Figure 6-2 shows an XPath 1.0 Data Model tree for the sample movie document, Example 6-1. The figure is smaller than Figure 6-1 because the individual character items are now collected together into text nodes. It is also simpler because a lot of the information in the Infoset (such as anything to do with entities or DTDs) is not represented.

Figure 6-2 XPath 1.0 Data Model Tree for a Sample movie Document.

6.6 The Post-Schema-Validation Infoset (PSVI)

The Infoset provides an abstraction of the data and structure in a document, so a processor can deal with information items and their properties. The only type information in the Infoset is the attribute type information available in a DTD. However, if the document can be associated with an XML Schema, then there is a lot of valuable information available – type information – that cannot be represented in the Infoset as it is defined by the Infoset Recommendation. To address this, the XML Schema Recommendation Part 1¹⁷ (“Schema 1”) defines extensions (“augmentations”) to the Infoset, to form a Post-Schema-Validation Infoset, or PSVI. The PSVI is an abstraction, just as the Infoset is – it’s an abstraction of the information represented in the document augmented by the information in the XML Schema.

6.6.1 Infoset + Additional Properties and Information Items

When you validate an XML document against an XML Schema, the Schema processor augments the Infoset of that document by adding properties to attribute and element information items. Validation also adds some new information items not defined in the Infoset.

“Schema 1” defines about two dozen additional properties of element information items. For example:

• [validity] – validity of the element: valid, invalid, or notKnown.

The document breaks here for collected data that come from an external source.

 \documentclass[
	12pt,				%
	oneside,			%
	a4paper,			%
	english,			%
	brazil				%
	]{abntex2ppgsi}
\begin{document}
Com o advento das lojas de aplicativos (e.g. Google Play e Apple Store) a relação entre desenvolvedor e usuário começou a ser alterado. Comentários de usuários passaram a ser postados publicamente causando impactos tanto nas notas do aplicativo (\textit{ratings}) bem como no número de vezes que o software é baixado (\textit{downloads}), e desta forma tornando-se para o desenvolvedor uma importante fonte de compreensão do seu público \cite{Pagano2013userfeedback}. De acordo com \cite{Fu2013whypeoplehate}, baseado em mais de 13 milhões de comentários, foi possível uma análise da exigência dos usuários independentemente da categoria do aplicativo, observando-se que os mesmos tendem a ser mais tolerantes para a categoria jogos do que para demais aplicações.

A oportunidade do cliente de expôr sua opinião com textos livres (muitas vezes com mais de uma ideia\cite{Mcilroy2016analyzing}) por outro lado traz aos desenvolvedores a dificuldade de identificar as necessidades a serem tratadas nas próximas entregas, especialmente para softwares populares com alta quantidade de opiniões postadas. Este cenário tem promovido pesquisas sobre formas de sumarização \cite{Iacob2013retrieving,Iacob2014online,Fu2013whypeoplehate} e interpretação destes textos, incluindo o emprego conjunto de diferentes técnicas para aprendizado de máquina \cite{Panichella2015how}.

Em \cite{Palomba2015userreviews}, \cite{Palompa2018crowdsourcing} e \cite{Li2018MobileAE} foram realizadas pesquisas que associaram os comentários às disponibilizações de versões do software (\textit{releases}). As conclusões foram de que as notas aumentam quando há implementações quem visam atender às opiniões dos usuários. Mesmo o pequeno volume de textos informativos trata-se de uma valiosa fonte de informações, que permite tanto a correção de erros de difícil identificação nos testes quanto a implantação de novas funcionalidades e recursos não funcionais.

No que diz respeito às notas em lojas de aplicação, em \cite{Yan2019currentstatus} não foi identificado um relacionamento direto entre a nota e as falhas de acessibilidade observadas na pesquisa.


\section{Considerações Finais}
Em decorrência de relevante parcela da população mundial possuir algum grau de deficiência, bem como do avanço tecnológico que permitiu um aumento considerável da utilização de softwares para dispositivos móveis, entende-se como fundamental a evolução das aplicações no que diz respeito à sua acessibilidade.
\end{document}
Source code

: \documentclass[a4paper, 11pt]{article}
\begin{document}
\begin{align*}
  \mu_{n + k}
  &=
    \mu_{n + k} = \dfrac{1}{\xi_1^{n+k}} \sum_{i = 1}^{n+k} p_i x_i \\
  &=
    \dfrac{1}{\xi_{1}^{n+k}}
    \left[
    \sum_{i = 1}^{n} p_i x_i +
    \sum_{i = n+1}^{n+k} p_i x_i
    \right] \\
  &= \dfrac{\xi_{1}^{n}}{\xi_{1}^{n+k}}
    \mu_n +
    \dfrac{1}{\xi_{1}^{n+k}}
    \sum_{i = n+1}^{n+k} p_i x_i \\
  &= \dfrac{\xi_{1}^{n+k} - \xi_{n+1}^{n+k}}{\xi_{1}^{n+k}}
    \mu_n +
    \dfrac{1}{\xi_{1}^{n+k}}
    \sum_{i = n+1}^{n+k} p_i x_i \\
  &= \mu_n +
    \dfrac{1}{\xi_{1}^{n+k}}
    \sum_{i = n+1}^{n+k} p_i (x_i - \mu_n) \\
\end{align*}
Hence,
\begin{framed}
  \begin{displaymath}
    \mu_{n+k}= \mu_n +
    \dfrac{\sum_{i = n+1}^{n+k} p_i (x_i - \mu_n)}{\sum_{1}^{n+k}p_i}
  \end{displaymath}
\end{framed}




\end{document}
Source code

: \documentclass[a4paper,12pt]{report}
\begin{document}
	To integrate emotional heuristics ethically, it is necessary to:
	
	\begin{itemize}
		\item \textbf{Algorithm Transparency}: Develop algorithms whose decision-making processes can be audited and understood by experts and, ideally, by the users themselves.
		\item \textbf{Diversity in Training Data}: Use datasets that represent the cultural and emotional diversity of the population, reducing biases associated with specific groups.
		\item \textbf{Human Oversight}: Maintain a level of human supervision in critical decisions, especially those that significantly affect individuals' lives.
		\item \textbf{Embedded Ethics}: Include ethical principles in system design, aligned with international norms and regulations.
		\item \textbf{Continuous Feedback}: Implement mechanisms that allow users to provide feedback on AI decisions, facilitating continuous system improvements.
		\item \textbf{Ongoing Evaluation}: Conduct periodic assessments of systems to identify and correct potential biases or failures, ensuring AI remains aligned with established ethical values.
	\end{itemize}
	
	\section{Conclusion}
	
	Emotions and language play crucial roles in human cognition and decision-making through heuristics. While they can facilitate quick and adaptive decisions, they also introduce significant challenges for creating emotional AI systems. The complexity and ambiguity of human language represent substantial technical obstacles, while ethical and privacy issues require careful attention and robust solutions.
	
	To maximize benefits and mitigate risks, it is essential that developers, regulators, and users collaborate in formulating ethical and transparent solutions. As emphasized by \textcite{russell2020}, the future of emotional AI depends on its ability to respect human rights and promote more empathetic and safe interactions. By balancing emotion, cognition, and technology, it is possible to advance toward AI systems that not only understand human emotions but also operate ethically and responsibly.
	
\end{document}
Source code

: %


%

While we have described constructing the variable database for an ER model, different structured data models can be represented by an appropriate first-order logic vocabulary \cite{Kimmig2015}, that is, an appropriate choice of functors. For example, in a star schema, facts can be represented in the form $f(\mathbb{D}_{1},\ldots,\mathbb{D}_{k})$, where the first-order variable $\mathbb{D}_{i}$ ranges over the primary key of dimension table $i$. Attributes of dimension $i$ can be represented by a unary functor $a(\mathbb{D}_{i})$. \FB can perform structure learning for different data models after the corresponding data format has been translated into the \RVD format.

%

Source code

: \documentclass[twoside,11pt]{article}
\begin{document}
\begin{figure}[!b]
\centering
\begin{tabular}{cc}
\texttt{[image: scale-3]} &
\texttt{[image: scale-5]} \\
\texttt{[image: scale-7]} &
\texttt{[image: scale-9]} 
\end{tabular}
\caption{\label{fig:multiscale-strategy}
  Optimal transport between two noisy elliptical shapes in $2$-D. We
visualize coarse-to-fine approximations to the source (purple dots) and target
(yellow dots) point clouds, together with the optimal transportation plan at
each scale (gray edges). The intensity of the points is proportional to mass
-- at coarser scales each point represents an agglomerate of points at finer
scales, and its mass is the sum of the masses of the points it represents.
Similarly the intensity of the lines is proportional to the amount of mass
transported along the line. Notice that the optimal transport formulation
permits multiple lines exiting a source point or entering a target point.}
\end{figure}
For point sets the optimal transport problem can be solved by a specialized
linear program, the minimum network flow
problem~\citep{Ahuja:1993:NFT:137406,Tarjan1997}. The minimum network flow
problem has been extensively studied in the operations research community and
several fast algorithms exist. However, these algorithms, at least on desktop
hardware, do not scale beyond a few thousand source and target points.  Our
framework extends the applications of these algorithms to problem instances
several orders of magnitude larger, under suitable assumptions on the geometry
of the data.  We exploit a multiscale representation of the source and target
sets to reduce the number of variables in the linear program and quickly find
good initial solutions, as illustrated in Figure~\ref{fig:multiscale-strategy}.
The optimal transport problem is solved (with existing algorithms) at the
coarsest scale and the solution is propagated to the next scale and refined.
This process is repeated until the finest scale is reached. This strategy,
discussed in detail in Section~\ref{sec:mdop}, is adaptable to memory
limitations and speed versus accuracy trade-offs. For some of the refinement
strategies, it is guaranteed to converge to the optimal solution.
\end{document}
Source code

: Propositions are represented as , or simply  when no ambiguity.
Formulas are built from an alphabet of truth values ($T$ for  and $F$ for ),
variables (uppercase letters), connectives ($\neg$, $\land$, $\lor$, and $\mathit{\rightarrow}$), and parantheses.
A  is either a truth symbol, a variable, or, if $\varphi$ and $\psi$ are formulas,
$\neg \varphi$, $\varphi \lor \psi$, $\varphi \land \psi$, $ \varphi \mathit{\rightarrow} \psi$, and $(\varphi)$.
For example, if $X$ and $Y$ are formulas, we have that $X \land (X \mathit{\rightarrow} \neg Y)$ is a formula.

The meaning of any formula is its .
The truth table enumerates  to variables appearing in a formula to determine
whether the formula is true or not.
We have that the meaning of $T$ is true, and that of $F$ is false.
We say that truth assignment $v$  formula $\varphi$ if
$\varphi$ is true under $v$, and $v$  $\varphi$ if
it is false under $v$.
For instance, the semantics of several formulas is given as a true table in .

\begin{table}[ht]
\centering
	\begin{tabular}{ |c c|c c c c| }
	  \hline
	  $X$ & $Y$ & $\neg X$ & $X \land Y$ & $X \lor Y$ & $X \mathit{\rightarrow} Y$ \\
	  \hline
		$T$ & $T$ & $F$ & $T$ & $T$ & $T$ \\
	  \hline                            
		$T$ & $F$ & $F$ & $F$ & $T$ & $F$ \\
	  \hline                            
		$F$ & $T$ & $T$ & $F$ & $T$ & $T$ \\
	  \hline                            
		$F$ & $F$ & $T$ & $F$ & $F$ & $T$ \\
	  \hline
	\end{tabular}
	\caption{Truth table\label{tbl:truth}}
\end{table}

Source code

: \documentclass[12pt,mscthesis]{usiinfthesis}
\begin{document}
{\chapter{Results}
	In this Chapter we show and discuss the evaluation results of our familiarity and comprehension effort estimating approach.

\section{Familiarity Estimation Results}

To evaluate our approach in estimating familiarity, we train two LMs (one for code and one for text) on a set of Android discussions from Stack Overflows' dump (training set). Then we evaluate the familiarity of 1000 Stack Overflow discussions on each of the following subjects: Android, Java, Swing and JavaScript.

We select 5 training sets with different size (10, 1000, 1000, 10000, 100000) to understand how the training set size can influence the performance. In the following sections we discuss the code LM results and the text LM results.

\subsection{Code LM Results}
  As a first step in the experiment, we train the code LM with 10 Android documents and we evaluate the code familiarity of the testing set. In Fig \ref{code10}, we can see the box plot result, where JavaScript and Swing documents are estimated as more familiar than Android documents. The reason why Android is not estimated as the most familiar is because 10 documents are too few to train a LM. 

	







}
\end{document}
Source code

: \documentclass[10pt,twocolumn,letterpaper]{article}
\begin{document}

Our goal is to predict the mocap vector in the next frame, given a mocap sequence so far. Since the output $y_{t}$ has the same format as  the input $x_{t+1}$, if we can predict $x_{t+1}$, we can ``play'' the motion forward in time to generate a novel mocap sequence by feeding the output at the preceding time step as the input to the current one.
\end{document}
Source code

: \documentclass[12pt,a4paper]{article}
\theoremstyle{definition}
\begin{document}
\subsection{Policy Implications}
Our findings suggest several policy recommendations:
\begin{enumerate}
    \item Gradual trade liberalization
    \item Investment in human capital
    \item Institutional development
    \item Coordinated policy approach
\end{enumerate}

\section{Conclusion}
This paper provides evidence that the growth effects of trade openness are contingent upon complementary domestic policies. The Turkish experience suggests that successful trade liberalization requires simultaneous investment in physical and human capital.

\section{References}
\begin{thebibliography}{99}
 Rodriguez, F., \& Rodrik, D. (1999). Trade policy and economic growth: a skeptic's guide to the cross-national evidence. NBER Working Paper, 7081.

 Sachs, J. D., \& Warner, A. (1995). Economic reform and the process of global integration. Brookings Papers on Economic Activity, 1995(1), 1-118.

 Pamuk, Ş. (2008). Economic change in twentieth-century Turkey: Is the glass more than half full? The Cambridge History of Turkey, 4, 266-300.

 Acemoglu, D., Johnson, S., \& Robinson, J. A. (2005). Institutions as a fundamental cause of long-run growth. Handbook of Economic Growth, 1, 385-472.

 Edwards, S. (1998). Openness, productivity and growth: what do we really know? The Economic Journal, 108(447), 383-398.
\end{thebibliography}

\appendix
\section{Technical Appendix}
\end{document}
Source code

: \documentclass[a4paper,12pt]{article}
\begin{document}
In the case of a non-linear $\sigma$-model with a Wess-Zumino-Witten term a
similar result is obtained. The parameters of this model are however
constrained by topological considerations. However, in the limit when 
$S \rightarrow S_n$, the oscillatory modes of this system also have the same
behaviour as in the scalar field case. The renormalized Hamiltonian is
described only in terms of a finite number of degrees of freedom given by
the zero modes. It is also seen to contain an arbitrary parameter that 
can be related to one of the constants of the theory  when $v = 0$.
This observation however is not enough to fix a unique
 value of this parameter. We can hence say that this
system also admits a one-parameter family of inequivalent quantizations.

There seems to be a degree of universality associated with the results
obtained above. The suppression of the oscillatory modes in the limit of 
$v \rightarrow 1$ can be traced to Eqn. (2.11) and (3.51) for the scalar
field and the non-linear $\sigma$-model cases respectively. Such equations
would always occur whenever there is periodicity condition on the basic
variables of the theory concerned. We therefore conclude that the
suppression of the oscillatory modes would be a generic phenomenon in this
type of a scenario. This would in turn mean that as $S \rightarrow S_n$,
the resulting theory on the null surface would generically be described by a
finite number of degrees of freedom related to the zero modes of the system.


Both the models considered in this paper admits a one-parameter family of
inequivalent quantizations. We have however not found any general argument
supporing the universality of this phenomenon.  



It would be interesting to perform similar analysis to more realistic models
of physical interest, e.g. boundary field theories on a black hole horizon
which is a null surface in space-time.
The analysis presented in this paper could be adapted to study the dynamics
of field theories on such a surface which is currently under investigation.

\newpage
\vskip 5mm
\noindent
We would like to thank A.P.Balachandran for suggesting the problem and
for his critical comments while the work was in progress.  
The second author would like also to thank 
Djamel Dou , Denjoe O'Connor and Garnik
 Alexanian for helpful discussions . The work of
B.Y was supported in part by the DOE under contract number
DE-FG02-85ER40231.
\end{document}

• [validation attempted] – what kind of validation was attempted: full, none, or partial.

• [validation context] – a reference to the nearest ancestor with a [schema information] property, i.e., a pointer to the schema against which the document was validated.

• [schema normalized value] – generally, the white-space-normalized content of a leaf node. Similar to the string value in the XPath Data Model, but here white-space-normalization rules are derived from the element’s schema definition.

• [type definition type] – simple type or complex type.

• [type definition anonymous] – true (anonymous type) or false (named type).

• [type definition name] – if not anonymous, the name of the type. If anonymous, may contain a processor-supplied unique name.

• [identity constraint table] – contains an identity-constraint binding information item for each unique or key constraint in the schema.

As well as these additional properties, the PSVI introduces several other information items, such as:

• Identity-constraint binding information item – contains information on unique and key constraints.

• Namespace schema information item – Properties include [schema documents], a set of schema document information items.

• Schema document information item – Properties are [document location], a URI, and [document], a document information item.

Many of these additional properties can be associated with attributes as well as elements.

6.6.2 Additional Information in the PSVI

So what information can we get from a PSVI that we cannot get from an Infoset? The PSVI gives us lots of information about the schema validity of the document as well as information about types.

Schema Validity

Schema validity, as “Schema 1” tells us, is “not a binary predicate”! First, you can choose to validate in a number of ways – strict (everything must be valid), lax (if it’s defined in the schema it must be valid, else ignore it), or skip (don’t try to validate anything against the schema). Second, you can mix and match these validation modes within a document – i.e., you can do strict validation on some parts of the document, skip on some others, and lax on the rest. The PSVI tracks which kind of validation was done where as well as the result (valid, invalid, notKnown) for each element and attribute.

Types

An XML Schema may contain a lot of information about types. In the Schema world, type information covers structure type information as well as data type information.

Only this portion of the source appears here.